Supplied data section start

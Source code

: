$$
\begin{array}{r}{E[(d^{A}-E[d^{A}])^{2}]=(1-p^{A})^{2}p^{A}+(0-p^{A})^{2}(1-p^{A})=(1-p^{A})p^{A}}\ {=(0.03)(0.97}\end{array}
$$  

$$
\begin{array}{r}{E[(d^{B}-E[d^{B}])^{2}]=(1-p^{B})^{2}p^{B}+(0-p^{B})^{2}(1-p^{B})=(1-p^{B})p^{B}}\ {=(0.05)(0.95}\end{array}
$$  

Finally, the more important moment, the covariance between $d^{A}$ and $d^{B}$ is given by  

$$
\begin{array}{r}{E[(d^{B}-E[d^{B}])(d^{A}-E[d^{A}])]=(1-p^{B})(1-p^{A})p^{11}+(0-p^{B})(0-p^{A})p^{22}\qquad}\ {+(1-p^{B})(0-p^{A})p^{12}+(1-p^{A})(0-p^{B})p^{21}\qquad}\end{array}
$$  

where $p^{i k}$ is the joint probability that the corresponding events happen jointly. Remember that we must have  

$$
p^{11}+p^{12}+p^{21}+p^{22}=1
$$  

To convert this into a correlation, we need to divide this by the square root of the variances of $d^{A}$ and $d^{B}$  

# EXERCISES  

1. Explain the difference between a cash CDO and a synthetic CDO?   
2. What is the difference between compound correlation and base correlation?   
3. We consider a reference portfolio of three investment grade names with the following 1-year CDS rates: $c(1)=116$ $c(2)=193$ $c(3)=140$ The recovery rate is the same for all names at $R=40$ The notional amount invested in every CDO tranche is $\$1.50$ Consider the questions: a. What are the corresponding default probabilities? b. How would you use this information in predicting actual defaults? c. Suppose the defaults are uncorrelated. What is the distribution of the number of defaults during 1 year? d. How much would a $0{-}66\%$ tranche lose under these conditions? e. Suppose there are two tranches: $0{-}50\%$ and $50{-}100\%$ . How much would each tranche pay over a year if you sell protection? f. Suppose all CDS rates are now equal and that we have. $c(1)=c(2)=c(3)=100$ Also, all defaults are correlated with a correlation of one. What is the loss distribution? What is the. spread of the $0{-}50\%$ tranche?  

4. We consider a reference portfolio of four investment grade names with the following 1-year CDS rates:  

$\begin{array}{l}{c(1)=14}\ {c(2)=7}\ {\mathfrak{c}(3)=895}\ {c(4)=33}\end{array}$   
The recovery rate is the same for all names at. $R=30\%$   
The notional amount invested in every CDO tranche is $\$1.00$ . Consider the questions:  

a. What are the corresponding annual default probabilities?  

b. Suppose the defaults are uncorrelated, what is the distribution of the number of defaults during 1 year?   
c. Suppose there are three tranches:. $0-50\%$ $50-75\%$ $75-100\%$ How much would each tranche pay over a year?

Supplied data section end

Your assignment - Search the entries for lines with the string "array", then report their number alone.

Problem solution - 4